• _What you should do_
Quote word for word the lines below, beginning with the first and ending with the one that has "5340013112027 | 741518". Drop the pictures.
------ Record extracts ------
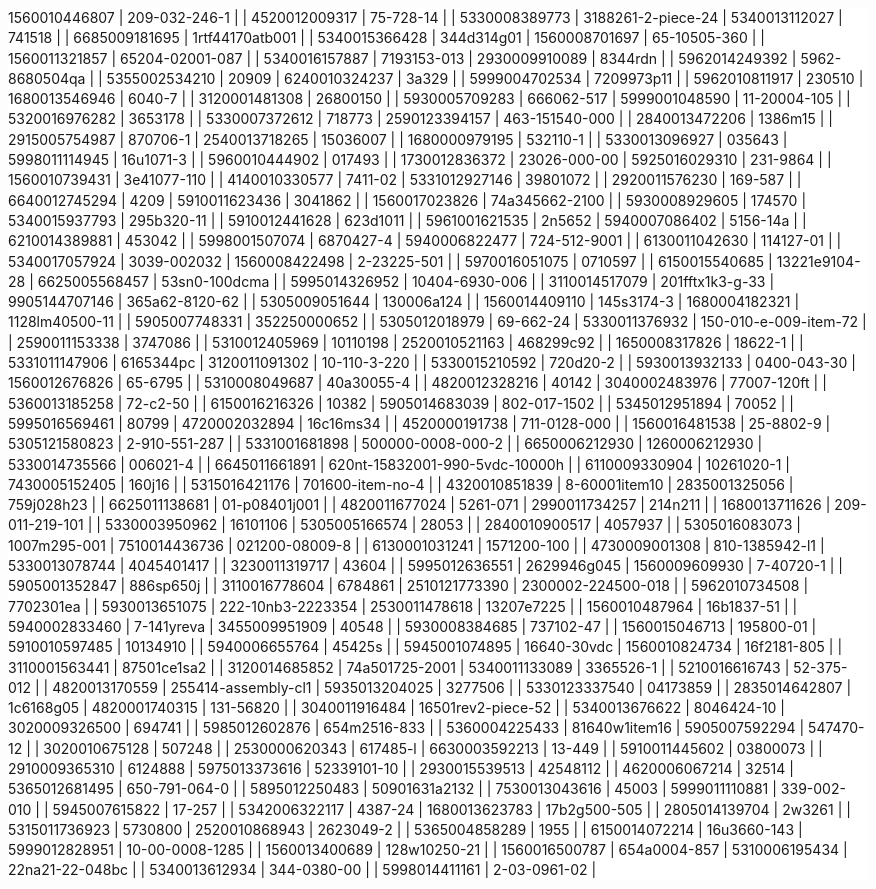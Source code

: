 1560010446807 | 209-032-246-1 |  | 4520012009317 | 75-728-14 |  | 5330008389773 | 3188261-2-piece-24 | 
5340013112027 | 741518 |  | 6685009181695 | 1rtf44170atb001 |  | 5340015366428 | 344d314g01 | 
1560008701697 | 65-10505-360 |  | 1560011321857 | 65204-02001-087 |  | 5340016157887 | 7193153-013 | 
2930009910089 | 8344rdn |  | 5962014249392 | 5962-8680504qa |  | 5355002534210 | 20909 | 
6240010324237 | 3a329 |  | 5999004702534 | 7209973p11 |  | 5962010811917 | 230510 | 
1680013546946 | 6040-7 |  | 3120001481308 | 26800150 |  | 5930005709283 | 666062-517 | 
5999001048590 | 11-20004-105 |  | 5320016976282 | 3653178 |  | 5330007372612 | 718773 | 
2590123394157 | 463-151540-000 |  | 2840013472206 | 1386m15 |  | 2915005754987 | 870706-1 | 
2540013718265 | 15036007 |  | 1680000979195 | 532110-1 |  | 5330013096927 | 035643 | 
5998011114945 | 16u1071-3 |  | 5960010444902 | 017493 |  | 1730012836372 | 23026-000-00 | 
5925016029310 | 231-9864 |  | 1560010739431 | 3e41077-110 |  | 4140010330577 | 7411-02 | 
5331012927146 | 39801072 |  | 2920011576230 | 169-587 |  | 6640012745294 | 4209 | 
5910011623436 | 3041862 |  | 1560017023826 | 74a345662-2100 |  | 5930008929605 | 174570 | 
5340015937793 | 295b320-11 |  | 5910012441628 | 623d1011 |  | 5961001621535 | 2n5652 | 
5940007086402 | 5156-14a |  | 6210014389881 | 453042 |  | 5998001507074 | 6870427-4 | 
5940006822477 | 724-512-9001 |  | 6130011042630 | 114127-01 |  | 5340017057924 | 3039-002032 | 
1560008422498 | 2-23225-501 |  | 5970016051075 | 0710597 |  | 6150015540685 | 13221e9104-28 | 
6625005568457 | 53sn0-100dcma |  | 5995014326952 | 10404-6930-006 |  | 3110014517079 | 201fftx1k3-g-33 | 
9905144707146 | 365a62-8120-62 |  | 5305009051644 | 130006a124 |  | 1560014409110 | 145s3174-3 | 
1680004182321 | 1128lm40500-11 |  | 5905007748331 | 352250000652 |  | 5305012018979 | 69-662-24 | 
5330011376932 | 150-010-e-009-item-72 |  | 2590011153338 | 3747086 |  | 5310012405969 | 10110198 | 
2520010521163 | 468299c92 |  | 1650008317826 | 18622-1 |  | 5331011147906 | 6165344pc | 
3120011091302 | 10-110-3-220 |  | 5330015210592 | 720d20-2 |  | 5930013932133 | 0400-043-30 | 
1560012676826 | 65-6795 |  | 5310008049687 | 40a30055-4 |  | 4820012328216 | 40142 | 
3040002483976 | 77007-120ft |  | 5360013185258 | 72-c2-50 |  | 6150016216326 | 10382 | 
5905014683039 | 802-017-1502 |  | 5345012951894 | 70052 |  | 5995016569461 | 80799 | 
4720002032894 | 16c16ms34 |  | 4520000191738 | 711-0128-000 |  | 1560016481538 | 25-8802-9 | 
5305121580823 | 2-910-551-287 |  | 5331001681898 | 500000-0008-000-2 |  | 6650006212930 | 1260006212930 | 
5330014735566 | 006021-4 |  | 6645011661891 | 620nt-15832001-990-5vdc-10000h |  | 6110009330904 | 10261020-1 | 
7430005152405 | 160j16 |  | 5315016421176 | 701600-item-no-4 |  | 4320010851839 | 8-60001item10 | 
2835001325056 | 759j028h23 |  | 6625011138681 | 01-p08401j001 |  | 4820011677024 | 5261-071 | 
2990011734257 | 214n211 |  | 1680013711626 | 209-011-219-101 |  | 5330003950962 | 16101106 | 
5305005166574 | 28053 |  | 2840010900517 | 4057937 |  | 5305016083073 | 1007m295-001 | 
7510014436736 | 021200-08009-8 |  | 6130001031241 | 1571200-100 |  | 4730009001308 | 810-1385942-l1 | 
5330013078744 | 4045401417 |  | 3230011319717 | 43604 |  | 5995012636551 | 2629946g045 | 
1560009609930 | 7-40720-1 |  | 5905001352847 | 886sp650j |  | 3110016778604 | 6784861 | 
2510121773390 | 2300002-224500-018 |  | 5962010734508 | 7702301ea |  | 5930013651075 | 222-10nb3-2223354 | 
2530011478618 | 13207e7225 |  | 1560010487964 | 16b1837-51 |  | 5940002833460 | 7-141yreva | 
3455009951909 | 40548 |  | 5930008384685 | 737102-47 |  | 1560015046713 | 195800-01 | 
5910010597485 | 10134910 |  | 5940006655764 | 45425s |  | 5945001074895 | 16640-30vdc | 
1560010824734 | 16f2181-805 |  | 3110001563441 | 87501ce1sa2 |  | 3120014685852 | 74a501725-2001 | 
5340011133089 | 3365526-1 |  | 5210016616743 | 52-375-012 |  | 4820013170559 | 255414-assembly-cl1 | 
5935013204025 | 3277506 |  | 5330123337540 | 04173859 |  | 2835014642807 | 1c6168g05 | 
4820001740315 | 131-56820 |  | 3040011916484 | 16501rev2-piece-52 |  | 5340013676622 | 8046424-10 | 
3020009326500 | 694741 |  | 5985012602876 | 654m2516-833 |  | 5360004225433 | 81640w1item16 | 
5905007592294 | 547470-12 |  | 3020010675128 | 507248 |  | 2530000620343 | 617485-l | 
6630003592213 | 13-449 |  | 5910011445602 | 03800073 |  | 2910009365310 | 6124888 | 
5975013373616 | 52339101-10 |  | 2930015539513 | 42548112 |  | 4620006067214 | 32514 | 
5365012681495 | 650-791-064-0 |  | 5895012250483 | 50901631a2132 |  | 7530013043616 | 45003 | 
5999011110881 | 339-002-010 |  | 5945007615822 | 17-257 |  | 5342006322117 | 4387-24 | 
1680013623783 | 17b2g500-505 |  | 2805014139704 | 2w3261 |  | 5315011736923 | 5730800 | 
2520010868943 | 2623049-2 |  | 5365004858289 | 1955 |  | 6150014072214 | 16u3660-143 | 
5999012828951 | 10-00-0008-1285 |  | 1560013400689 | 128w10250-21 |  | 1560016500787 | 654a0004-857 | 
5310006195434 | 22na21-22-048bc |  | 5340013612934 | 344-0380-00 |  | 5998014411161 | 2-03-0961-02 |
------
• _Written response_
Source code

: 1560010446807 | 209-032-246-1 |  | 4520012009317 | 75-728-14 |  | 5330008389773 | 3188261-2-piece-24 | 
5340013112027 | 741518 |  | 6685009181695 | 1rtf44170atb001 |  | 5340015366428 | 344d314g01 | 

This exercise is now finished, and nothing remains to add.